Para autoridades e demais profissionais que trabalham o tema no Estado, a queda pode estar relacionada à subnotificação. O número de registros de ocorrência em março e abril de 2020 somam 3.987 casos, já no mesmo período de 2019 foram 4.905 casos. O número de feminicídios também caíram 50%. Entre março e abril de 2020 foram três casos, já no mesmo período do ano passado foram seis casos. Os dados da Secretaria de Segurança Pública.
As delegacias capixabas estão funcionando normalmente. Outra forma de denunciar é através do Disque Denúncia 181 e pelo Ciodes 190. A novidade é que as mulheres também podem fazer o registro pela internet através da Delegacia Online. As vítimas que precisam de atendimento psicológico também podem acionar um serviço Tribunal de Justiça (TJES).

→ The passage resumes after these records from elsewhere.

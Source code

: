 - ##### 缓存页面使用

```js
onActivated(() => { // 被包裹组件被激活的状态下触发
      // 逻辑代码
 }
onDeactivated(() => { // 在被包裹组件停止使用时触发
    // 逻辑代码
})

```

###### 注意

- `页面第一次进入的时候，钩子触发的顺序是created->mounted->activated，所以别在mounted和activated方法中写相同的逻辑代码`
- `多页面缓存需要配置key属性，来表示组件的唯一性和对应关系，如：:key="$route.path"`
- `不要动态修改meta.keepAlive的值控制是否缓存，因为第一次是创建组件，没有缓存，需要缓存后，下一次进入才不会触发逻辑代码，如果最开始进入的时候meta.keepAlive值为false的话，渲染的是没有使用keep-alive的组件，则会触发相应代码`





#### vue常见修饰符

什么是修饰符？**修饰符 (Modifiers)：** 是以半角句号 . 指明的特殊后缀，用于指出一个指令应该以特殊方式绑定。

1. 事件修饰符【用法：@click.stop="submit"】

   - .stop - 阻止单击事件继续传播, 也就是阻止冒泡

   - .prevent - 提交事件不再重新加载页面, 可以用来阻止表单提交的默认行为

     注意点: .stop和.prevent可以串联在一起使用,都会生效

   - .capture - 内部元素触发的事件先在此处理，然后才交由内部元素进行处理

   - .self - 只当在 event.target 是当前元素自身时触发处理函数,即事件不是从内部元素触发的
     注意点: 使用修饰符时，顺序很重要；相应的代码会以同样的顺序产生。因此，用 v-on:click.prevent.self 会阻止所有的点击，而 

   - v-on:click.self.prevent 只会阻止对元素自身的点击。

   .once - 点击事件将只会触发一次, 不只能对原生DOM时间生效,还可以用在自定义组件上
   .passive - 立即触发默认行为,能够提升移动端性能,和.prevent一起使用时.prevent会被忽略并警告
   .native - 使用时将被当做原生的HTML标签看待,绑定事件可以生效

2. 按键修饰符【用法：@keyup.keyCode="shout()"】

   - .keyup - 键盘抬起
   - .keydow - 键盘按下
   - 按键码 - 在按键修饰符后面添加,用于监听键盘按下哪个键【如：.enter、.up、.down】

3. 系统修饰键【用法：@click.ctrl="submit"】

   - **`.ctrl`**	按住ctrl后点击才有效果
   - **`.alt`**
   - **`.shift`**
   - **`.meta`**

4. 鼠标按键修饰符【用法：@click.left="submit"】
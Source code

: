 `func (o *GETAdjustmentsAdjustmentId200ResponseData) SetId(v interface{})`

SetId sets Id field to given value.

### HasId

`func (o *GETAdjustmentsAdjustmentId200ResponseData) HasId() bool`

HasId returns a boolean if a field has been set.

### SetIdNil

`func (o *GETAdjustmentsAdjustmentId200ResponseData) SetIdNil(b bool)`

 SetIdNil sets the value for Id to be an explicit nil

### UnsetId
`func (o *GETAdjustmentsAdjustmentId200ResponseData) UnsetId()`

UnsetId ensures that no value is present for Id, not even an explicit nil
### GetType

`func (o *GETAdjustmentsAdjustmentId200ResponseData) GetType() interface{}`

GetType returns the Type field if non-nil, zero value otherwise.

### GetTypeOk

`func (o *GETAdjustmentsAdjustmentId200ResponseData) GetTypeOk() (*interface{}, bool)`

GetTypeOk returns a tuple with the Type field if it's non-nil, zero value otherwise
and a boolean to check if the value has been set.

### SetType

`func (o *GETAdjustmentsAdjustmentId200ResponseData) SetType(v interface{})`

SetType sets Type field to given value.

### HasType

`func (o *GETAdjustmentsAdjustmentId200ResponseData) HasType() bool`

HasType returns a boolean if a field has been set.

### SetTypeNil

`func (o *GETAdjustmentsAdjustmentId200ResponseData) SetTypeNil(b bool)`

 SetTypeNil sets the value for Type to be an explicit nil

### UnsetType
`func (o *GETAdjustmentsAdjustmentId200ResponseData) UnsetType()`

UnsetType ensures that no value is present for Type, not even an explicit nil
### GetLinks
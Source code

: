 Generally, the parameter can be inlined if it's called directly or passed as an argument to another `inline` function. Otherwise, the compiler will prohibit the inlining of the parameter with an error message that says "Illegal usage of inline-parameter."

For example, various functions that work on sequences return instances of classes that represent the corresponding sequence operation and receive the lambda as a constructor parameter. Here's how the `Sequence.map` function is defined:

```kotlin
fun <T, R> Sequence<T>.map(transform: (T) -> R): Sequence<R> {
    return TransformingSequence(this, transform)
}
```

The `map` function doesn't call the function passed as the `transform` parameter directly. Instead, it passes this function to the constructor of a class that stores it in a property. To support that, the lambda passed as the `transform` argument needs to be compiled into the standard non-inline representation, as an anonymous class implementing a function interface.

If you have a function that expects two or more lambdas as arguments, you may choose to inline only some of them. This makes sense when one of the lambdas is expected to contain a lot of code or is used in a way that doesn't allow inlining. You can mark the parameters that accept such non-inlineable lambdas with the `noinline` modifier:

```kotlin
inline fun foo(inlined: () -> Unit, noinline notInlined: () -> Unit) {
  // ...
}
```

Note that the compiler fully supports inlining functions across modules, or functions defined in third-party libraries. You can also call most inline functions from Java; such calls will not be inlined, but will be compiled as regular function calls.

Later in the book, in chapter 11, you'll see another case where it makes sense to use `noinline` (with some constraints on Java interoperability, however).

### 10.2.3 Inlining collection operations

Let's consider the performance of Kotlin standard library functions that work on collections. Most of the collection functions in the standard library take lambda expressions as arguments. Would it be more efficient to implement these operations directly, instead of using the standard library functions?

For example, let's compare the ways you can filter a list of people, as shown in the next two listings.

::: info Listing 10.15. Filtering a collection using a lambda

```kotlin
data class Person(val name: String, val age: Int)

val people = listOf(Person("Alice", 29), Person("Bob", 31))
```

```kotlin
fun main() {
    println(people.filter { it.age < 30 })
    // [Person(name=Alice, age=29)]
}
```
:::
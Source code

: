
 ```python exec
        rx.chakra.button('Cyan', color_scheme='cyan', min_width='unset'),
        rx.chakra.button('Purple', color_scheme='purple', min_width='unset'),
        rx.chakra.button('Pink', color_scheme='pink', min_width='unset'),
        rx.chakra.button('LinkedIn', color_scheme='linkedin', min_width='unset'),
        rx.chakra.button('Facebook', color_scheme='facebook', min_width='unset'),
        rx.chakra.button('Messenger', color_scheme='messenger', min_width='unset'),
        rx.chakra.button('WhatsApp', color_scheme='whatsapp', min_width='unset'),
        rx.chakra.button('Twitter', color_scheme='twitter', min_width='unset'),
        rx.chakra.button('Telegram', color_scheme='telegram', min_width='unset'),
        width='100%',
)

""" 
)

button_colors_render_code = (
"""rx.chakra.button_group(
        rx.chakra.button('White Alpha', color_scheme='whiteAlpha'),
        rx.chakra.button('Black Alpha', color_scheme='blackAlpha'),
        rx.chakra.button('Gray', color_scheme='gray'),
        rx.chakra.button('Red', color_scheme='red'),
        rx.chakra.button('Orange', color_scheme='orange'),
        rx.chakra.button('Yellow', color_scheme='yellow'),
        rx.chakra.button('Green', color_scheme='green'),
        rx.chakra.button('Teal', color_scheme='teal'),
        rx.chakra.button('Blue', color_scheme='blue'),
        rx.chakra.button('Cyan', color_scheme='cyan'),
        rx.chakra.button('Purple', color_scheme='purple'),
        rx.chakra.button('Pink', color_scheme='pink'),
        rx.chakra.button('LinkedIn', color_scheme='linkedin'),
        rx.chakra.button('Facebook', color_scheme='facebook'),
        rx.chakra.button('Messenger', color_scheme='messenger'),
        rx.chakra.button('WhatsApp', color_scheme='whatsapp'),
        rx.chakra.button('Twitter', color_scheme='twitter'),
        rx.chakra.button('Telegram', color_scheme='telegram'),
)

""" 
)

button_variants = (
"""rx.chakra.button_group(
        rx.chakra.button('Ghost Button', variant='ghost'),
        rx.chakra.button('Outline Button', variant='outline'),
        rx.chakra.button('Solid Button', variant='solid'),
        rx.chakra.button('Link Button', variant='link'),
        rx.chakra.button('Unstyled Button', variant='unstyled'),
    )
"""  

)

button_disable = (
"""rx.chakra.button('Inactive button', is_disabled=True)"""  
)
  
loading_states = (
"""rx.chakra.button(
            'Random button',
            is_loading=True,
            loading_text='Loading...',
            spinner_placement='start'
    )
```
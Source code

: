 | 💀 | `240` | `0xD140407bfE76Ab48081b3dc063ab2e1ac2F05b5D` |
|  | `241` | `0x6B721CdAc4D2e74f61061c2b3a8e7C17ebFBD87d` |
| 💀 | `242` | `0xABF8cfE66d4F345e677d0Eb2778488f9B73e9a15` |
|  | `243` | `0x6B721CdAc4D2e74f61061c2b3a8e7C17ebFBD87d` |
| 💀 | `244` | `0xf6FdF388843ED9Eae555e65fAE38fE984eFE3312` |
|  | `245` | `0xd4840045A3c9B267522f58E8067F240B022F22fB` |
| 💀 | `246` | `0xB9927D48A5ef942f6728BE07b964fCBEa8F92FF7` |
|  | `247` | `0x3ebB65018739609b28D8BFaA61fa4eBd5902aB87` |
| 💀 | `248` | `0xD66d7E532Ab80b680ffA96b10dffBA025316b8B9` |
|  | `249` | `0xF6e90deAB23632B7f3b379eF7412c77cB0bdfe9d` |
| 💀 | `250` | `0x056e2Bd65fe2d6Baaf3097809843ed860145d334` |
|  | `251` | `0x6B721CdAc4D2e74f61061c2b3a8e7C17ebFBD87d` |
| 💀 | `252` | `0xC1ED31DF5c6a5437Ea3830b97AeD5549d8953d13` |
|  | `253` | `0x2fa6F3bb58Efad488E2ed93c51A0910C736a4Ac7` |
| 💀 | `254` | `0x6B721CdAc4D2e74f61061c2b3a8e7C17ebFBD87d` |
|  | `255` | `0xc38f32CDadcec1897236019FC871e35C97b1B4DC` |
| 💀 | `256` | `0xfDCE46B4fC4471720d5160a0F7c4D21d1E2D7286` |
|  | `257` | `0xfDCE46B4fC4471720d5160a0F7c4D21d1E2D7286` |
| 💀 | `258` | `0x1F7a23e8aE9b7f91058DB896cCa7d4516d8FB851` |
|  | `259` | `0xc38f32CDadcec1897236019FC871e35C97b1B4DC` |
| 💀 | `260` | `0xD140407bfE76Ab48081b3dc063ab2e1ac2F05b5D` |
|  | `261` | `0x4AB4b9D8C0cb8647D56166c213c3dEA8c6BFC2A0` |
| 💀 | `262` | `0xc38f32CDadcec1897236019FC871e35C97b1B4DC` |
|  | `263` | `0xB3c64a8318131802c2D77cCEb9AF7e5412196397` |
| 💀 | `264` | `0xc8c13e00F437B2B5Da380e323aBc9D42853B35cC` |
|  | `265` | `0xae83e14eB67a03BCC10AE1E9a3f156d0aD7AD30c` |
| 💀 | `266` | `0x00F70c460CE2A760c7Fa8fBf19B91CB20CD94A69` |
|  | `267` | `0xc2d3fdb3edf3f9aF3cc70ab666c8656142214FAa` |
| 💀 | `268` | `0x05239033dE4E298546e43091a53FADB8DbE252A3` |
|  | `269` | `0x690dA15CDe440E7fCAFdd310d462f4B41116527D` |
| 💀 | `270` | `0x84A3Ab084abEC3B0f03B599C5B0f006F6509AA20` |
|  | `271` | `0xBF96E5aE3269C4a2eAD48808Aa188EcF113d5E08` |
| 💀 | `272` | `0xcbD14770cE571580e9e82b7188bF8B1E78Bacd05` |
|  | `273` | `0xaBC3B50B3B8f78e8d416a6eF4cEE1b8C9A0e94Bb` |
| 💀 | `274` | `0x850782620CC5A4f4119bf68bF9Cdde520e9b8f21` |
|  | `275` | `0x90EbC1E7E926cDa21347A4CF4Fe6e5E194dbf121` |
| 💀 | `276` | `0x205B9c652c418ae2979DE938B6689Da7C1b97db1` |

Do dia 6 ao dia 22 de maio, 24 mulheres de Cariacica, Serra e Vila Velha entraram em contato com os telefones disponibilizados pela Coordenadoria Estadual da Mulher em Situação de Violência Doméstica e Familiar (Comvides) do TJES, em parceria com a Universidade Federal do Espírito Santo (Ufes) e ArcelorMittal Tubarão. O Comvides é coordenado pela juíza Hermínia Maria Azoury.
O atendimento é realizado por ligação ou mensagens instantâneas em cinco números diferentes, que estarão com psicólogas voluntárias. Qualquer mulher que for vítima de violência doméstica pode entrar em contato, independente se ela já tenha ou não denunciado. Caso a mulher não tenha créditos para ligar, a ligação pode ser feita a cobrar. Nesses casos, a psicóloga vai desligar a ligação e retornar para o número que fez o contato.
A psicóloga e psicanalista Cláudia Murta é a coordenadora dos atendimentos psicológicos realizados pelo telefone. Ela destacou que a pandemia originou novos conflitos domésticos. Um deles está relacionado à discussão sobre o novo protocolo de higiene. Desde a chegada do coronavírus, a limpeza das compras na volta do supermercado ou como lidar com os filhos durante os tempos de isolamento social podem ser estopins no ambiente familiar.
Em geral, a alternativa que sobra para algumas mulheres é não falar nada, ficar em silêncio. Elas dizem que quando não esse silenciamento, aí a confusão começa. Só que muitas falam porque querem seguir os protocolos de higiene, por exemplo. A maioria das mulheres que já atendemos nesses 15 dias é composta por mulheres negras, com filhos, empregadas e que sofreram algum tipo de violência psicológica, física ou moral, revelou.
Entendendo a violência como uma violação de direitos humanos, o coletivo Juntas e Seguras desenvolveu uma cartilha que explica o que é violência doméstica e ensina como as vítimas podem procurar ajuda. O projeto foi idealizado por Renata Bravo, que é professora universitária, mestra em Direitos e Garantia Fundamentais, e contou com a colaboração da advogada Karla Silva Coser e da designer Ananda Miranda.
A ideia surgiu analisando essa questão das pessoas estarem mais em casa, das mulheres estarem mais ocupadas, sobrecarregadas com as tarefas domésticas, e as pessoas passando por um momento de instabilidade emocional. Diante tudo isso, o lar, que já era considerado perigoso, poderia ficar mais perigoso ainda nesse período de isolamento social, explicou Karla.